• Your instructions:
Please count the lines in the records below that include the word "policies" and report only the total.

Plain-text document sources:
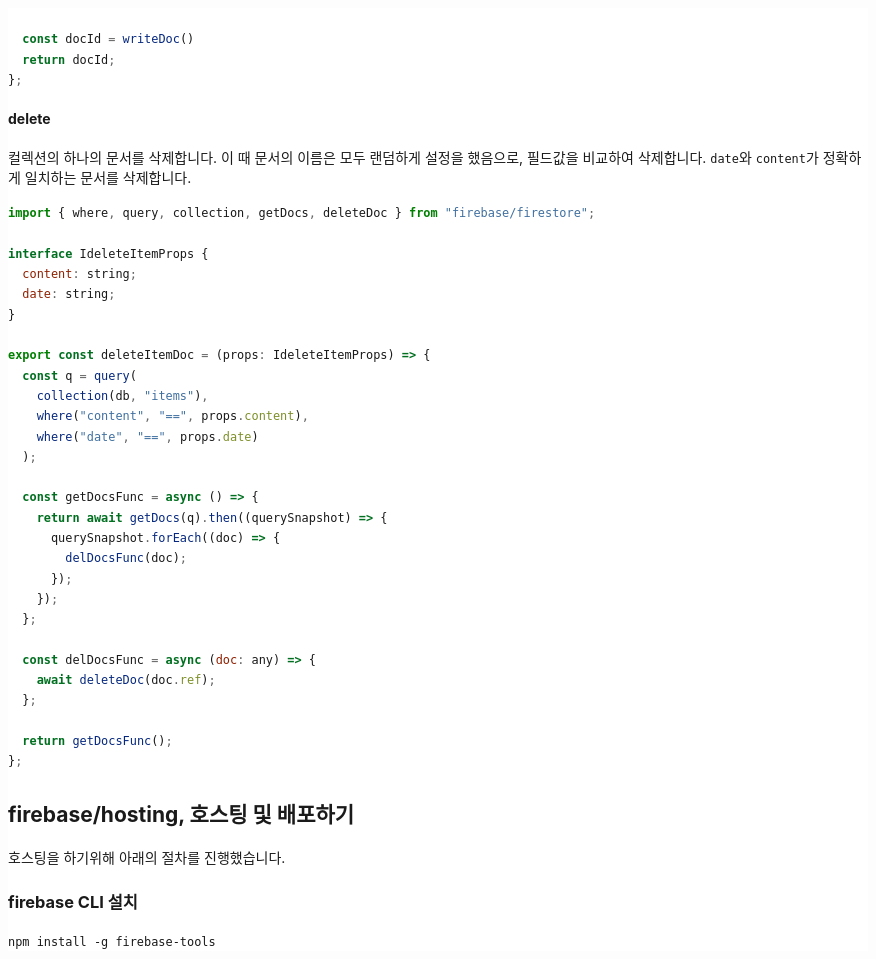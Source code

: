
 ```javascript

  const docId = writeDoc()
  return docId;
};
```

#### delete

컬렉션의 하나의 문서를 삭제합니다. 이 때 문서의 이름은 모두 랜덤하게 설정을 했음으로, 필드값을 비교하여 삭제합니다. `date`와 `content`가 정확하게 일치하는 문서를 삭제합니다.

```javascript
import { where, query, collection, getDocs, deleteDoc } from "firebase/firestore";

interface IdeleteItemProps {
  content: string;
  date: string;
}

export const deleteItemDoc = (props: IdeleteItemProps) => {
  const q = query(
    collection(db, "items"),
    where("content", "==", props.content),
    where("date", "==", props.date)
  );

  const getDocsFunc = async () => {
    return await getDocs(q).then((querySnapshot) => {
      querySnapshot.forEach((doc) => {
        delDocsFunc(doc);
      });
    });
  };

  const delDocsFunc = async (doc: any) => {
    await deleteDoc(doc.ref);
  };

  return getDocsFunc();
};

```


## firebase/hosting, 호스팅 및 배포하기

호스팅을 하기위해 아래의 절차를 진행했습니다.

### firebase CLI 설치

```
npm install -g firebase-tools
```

* * *

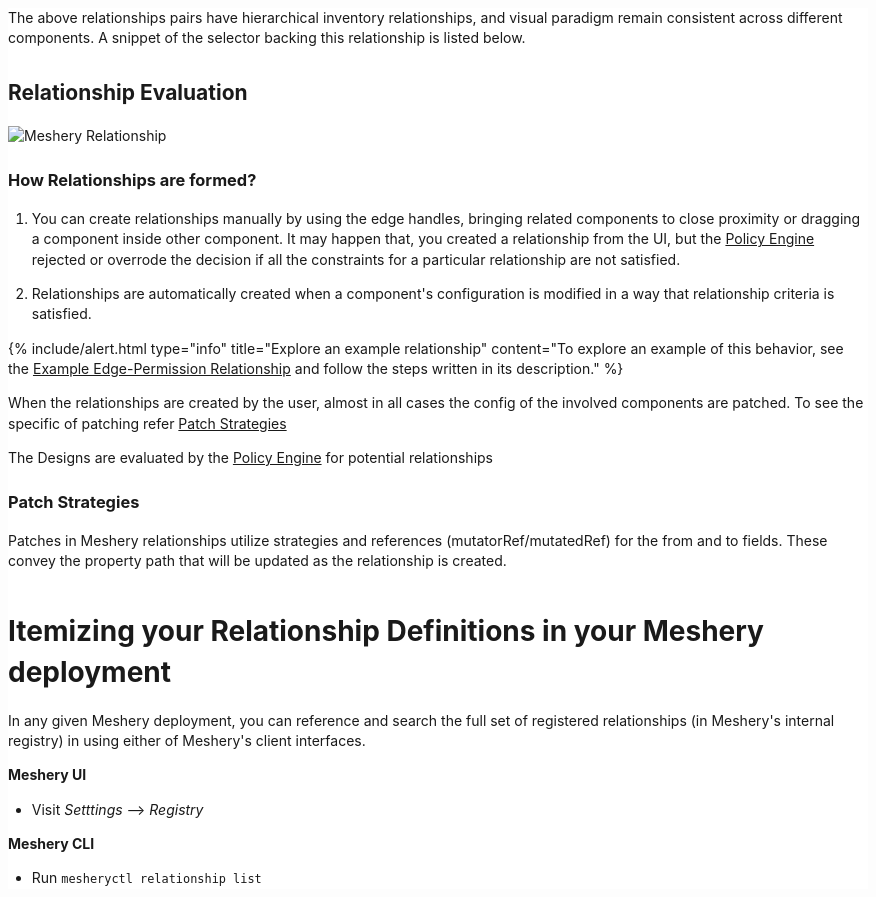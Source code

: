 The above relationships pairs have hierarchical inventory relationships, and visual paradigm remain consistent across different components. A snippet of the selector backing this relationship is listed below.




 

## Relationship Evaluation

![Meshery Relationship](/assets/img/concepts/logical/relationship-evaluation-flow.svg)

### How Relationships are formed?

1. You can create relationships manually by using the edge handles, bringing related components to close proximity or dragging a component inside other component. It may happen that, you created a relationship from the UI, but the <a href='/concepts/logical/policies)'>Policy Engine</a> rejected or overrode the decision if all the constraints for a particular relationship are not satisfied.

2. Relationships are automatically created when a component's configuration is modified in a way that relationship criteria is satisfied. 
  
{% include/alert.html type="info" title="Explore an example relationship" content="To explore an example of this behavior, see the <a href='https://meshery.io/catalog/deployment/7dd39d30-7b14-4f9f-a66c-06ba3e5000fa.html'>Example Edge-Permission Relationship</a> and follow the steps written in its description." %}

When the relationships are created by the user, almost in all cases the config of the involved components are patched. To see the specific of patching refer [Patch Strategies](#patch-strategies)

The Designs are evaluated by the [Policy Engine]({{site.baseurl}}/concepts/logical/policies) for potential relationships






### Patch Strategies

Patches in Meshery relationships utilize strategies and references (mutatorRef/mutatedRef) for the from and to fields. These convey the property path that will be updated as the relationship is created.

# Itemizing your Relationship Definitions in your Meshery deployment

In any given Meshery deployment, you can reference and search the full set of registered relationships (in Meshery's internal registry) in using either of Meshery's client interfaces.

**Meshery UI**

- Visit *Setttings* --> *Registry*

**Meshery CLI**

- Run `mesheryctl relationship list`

• Response box:
2